We’ve been talking a lot over the past few days about the interaction between quality storytelling and politics. So there’s something fitting about the fact that this week saw the announcement of a live action Captain Planet movie, because holy elemental power rings, folks, is that a franchise that sacrifices storytelling and plausibility for didactic politics:
It’s interesting to think about how the geopolitical realignments might affect how the Planeteer’s powers get realigned. It probably makes more sense to have a Planeteer from China rather than Japan, for example. And given China’s status as the largest coal consumer on the planet (though it’s also got the biggest hydroelectric projects in the world), maybe that Planeteer should have the ability to heal the earth or the air, rather than to control water? I don’t know if you can have metaphors for coal without having metaphors for oil in this sort of thing, so it would be interesting to have either a Middle Eastern Planeteer, or have the African one be from an oil-rich country like Nigeria. I do kind of love the crankiness of Wheeler, who complains about being a “cut-rate superhero” and can’t figure out why he — or more broadly, the U.S., should care about pollution clean-up (I sort of doubt we’ll see any character, Soviet or none, respond to that question with: “Because we care, my sweet imperialist dog.”) and generally serves as the person who provides opportunities for Gaia and Captain Planet to provide environmental lessons to the team.

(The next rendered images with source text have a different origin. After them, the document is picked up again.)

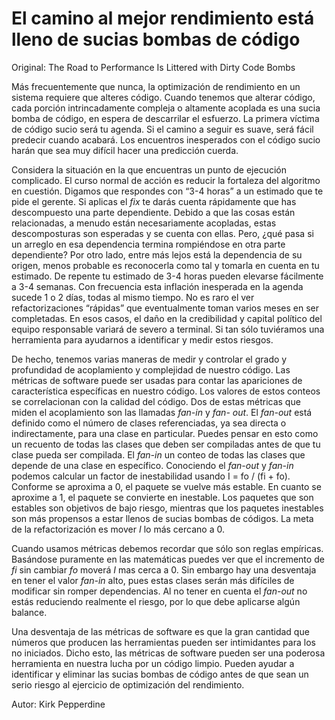 # El camino al mejor rendimiento está lleno de sucias bombas de código

Original: The Road to Performance Is Littered with Dirty Code Bombs

Más frecuentemente que nunca, la optimización de rendimiento en un
sistema requiere que alteres código. Cuando tenemos que alterar código,
cada porción intrincadamente compleja o altamente acoplada es una sucia
bomba de código, en espera de descarrilar el esfuerzo. La primera
víctima de código sucio será tu agenda. Si el camino a seguir es suave,
será fácil predecir cuando acabará. Los encuentros inesperados con el
código sucio harán que sea muy difícil hacer una predicción cuerda.

Considera la situación en la que encuentras un punto de ejecución
complicado. El curso normal de acción es reducir la fortaleza del
algoritmo en cuestión. Digamos que respondes con “3-4 horas” a un
estimado que te pide el gerente. Si aplicas el _fix_ te darás cuenta
rápidamente que has descompuesto una parte dependiente. Debido a que las
cosas están relacionadas, a menudo están necesariamente acopladas, estas
descomposturas son esperadas y se cuenta con ellas. Pero, ¿qué pasa si
un arreglo en esa dependencia termina rompiéndose en otra parte
dependiente? Por otro lado, entre más lejos está la dependencia de su
origen, menos probable es reconocerla como tal y tomarla en cuenta en tu
estimado. De repente tu estimado de 3-4 horas pueden elevarse fácilmente
a 3-4 semanas. Con frecuencia esta inflación inesperada en la agenda
sucede 1 o 2 días, todas al mismo tiempo. No es raro el ver
refactorizaciones “rápidas” que eventualmente toman varios meses en ser
completadas. En esos casos, el daño en la credibilidad y capital
político del equipo responsable variará de severo a terminal. Si tan
sólo tuviéramos una herramienta para ayudarnos a identificar y medir
estos riesgos.

De hecho, tenemos varias maneras de medir y controlar el grado y
profundidad de acoplamiento y complejidad de nuestro código. Las
métricas de software puede ser usadas para contar las apariciones de
característica específicas en nuestro código. Los valores de estos
conteos se correlacionan con la calidad del código. Dos de estas
métricas que miden el acoplamiento son las llamadas _fan-in_ y _fan-
out_. El _fan-out_ está definido como el número de clases referenciadas,
ya sea directa o indirectamente, para una clase en particular. Puedes
pensar en esto como un recuento de todas las clases que deben ser
compiladas antes de que tu clase pueda ser compilada. El _fan-in_ un
conteo de todas las clases que depende de una clase en específico.
Conociendo el _fan-out_ y _fan-in_ podemos calcular un factor de
inestabilidad usando I = fo / (fi + fo). Conforme se aproxima a 0, el
paquete se vuelve más estable. En cuanto se aproxime a 1, el paquete se
convierte en inestable. Los paquetes que son estables son objetivos de
bajo riesgo, mientras que los paquetes inestables son más propensos a
estar llenos de sucias bombas de códigos. La meta de la refactorización
es mover _I_ lo más cercano a 0.

Cuando usamos métricas debemos recordar que sólo son reglas empíricas.
Basándose puramente en las matemáticas puedes ver que el incremento de
_fi_ sin cambiar _fo_ moverá _I_ mas cerca a 0. Sin embargo hay una
desventaja en tener el valor _fan-in_ alto, pues estas clases serán más
difíciles de modificar sin romper dependencias. Al no tener en cuenta el
_fan-out_ no estás reduciendo realmente el riesgo, por lo que debe
aplicarse algún balance.

Una desventaja de las métricas de software es que la gran cantidad que
números que producen las herramientas pueden ser intimidantes para los
no iniciados. Dicho esto, las métricas de software pueden ser una
poderosa herramienta en nuestra lucha por un código limpio. Pueden
ayudar a identificar y eliminar las sucias bombas de código antes de que
sean un serio riesgo al ejercicio de optimización del rendimiento.

Autor: Kirk Pepperdine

But the larger problem is figuring out what story the movie’s going to tell, and picking one that isn’t totally unrealistic about what it takes to stop pollution, or the fact that environmental degradation is an ongoing problem rather than a one-off fix. Honestly, some of the original scenarios, like Captain Planet just sucking the oil from an offshore drilling site back into the well, are just dangerously unrealistic and un-useful:
When it comes to the environment, worshipping at the Church of Wouldn’t-It-Be-Pretty-To-Think-So is worse than having no pop cultural messages about the environment at all. It’s great that the message is “the power is yours,” but not so great that the idea is that Captain Planet can “take pollution down to zero,” which is just not possible. What’s interesting is that a lot of the original storylines have problems that clearly have systemic sources. Verminous Skumm grew up in a toxic waste dump, but rather than seeing cleanup as an option, he’s continuing to pollute so other people suffer the way he did:
Similarly, Rigger, Hoggish Greedly’s sidekick, works for the rapacious industrialist because he doesn’t have a lot of other career opportunities. Wouldn’t it make a lot more sense to fund an environmental justice group for Skumm to work in, and to hook Rigger up with Gemesa, the Spanish wind turbines company that’s converting U.S. Steel factories so they can build turbines here? It seems like it might make sense to have a two-part movie that’s initially about mitigating, rather than magically solving, an environmental catastrophe, and then becomes a heist or double-cross movie about co-opting the villains’ sidekicks and undermining their environmentally unfriendly enterprises.
But I sort of doubt if they’ll be that smart. There’s a clear audience for environmentally themed movies, whether it’s Avatar cracking the $2 billion market at the box office, or Wall-E taking home a Best Animated Feature Academy Award and $500 million despite being a stinging indictment of American consumerism. But I wonder if a badly-executed Captain Planet could be too on the nose. It would be unfortunate to have a dumb, obvious movie set back the effort to make environmentalism seem aspirational and important.